The 34th Infantry Division was formed between 1935 and 36 during the rapid expansion of the army following the withdrawal from the Treaty of Versailles. The division was set up within Wehrkreis XII and based in Heidelberg. When recruiting originally, the division was mostly made up of men from the area of the Rhineland and Hesse. After mobilisation just before the Invasion of Poland, the division was based in Trier and on both sides of Saarlautern. While being based in the area, the division was assigned to defence group of the Westwall.

On September 19 the 105th Infantry Regiment and 2nd Battalion of the 34th Artillery Regiment were moved to form the new 72nd Infantry Division, with the 105th being replaced by the new formed 253rd infantry regiment. The second artillery battalion was replaced by light artillery group of the 749th artillery regiment. After small skirmishes with the French during the Saar Offensive, they were in the region of Eifel. Following the start of the Western Campaign on 10 May 1940, the division moved through Luxembourg City to the area between Longwy and Dudelingen where they were assigned to flank protection for the northern Maginot Line.

During the second phase of the invasion, the division made its way to Aisne where they forced the French across the river back to Reims and the Marne. The division finally made it to the Loire and finally ended up in Allier after the ceasefire. Following the ceasefire the division was moved to the demarcation line on security duties, and by July was part of the occupation force based in Boulogne where they were tasked with coastal defence duties. In December the third battalions of all regiments were relinquished and replaced by fresh troops. In May 1941 the division was transported by rail to Poland and delivered to Brest-Litovsk in preparation for the Russian Campaign.

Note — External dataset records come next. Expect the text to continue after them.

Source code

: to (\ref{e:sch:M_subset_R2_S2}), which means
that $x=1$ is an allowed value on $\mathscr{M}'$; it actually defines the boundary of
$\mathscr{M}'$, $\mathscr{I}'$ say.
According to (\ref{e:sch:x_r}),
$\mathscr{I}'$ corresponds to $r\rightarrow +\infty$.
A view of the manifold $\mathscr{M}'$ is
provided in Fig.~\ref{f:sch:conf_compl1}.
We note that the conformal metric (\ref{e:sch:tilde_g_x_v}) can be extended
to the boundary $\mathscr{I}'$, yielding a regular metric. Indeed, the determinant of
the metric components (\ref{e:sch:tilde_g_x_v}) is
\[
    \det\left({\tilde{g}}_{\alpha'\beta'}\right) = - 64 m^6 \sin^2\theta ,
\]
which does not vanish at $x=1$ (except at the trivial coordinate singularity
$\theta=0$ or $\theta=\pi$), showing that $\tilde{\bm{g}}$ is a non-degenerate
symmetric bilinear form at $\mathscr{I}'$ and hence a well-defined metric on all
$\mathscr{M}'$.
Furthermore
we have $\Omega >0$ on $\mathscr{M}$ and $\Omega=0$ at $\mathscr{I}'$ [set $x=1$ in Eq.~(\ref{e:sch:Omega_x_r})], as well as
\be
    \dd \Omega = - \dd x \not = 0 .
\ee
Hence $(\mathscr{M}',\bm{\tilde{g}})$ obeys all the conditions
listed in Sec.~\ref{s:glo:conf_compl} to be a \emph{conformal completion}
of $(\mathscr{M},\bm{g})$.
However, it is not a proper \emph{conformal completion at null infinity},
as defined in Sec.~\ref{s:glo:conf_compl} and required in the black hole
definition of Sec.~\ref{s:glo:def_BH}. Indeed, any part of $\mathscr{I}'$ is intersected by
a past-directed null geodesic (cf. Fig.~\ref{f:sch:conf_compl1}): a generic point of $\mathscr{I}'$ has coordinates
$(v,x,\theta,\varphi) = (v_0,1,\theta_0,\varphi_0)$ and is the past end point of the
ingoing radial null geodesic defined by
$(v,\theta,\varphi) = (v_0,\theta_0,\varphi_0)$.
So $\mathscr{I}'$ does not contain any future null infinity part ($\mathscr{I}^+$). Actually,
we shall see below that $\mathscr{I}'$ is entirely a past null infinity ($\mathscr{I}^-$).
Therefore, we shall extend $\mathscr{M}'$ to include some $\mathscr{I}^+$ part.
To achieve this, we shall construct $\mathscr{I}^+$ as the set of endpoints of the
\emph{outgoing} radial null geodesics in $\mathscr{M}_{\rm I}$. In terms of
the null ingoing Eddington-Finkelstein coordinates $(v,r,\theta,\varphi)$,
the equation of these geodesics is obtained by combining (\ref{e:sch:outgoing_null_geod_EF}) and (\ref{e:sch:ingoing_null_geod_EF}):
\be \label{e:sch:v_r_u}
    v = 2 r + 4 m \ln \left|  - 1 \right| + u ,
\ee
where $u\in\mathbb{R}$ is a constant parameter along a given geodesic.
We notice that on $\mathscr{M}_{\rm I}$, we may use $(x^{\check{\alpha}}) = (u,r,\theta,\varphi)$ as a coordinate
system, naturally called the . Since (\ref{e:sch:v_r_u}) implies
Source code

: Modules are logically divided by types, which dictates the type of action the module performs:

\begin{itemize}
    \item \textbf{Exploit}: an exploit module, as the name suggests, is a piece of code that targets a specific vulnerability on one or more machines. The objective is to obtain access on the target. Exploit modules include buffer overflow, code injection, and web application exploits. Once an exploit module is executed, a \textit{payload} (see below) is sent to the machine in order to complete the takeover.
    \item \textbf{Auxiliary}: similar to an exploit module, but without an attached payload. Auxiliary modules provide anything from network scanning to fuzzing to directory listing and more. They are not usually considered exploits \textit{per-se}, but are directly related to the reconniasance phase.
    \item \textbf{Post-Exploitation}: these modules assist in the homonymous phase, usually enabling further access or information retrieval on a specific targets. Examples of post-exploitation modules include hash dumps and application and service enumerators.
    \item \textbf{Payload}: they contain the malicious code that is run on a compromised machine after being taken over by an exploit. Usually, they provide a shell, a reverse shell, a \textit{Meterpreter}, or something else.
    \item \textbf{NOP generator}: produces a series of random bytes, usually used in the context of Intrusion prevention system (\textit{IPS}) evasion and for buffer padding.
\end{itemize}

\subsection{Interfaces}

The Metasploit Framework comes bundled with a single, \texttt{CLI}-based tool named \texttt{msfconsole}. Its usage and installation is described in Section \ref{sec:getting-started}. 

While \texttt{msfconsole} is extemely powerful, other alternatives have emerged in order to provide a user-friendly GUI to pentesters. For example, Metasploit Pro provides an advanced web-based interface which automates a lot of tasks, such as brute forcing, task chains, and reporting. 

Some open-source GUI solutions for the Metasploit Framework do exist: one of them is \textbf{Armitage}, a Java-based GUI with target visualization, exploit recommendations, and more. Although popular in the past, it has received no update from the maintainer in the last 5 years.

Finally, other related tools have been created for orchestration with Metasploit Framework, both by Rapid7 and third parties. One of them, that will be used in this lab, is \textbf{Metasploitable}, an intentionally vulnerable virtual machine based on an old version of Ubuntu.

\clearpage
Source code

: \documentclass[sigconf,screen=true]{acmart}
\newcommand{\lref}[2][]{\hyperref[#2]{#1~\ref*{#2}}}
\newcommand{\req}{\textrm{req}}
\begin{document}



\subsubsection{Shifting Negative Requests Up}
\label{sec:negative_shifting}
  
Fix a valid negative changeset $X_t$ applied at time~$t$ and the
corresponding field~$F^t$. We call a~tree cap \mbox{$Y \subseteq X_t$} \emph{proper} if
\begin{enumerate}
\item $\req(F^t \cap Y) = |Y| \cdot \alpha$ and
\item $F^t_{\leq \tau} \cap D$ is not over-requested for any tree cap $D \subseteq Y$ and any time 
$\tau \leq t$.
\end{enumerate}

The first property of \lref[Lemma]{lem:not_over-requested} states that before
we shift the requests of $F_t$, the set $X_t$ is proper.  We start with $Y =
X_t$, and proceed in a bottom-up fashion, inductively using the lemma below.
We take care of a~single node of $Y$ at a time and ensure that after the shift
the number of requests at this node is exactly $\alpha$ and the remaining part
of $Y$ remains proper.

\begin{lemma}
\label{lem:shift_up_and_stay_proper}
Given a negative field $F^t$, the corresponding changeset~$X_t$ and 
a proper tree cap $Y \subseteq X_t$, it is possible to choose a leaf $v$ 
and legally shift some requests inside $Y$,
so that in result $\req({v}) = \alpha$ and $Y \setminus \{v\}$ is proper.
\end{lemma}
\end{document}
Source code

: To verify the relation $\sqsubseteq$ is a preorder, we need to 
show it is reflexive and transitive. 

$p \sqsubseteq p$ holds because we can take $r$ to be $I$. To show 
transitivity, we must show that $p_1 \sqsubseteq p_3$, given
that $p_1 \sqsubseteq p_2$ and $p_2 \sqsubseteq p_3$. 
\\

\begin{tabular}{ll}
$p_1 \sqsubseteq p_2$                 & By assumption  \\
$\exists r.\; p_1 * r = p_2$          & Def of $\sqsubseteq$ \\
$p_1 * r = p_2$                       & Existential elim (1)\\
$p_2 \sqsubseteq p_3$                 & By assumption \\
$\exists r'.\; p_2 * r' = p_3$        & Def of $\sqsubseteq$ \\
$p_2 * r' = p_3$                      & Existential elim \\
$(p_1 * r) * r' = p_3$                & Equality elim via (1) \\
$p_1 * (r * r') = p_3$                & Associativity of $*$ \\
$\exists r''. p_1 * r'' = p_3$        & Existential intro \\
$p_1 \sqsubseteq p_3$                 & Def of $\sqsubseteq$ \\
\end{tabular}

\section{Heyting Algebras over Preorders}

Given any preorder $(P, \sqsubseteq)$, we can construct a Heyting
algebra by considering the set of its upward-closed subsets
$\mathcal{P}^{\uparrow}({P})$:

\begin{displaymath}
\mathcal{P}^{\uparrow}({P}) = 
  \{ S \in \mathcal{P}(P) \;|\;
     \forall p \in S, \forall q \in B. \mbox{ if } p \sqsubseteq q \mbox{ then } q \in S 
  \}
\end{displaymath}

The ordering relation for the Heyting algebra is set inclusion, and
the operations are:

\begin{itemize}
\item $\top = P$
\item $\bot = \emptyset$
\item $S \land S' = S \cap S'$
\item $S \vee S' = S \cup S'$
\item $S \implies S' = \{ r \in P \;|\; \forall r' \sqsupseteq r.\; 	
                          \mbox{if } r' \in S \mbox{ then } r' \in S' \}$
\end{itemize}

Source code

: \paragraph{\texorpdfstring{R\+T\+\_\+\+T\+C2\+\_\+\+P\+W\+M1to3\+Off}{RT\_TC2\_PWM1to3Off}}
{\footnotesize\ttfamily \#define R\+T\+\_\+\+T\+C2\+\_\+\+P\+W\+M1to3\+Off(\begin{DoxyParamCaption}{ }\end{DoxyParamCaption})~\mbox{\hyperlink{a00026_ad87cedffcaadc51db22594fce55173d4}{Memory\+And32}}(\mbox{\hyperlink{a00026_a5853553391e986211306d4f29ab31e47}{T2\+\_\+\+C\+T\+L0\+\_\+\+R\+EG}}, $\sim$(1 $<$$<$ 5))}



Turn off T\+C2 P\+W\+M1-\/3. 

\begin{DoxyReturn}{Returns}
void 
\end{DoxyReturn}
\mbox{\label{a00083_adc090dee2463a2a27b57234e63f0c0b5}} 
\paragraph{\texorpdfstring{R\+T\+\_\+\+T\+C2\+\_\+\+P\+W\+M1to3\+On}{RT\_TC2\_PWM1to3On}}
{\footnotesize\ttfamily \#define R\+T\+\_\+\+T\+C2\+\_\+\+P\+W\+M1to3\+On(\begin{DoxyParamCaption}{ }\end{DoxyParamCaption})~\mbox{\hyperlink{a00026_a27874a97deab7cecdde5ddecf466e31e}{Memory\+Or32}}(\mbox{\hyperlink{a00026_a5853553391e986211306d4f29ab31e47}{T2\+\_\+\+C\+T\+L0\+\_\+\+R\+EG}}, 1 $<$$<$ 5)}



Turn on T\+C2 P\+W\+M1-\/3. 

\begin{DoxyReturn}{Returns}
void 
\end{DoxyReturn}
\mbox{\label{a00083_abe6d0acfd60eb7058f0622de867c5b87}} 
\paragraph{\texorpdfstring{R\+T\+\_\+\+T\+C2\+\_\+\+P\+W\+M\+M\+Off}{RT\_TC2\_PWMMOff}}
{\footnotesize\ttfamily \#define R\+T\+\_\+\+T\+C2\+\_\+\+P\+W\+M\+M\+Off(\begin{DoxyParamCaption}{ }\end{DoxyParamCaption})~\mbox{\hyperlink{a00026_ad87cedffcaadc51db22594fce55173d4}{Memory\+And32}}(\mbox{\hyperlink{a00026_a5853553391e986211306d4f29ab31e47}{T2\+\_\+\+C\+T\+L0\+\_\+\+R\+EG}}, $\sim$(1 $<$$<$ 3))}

On 22 June 1941, Operation Barbarossa was launched and the division easily broke through the defensive line around the town and pushed to Beresina and finally the Dnieper south of Mogilev. From this point, the division crossed the river and by the beginning of September was in Bryansk.
The division was engaged in almost continuous fighting in Russia over the next three years. After heavy losses in the vicinity of the Cherkassy Pocket at the Hnyly Tikych river south of Zhashkiv and during battles around Uman, the division had to be replenished in May 1944 by the Schatten Division Neuhammer.

In July 1944 the division was transferred to Armeeabteilung Zangen in Italy, around Genoa.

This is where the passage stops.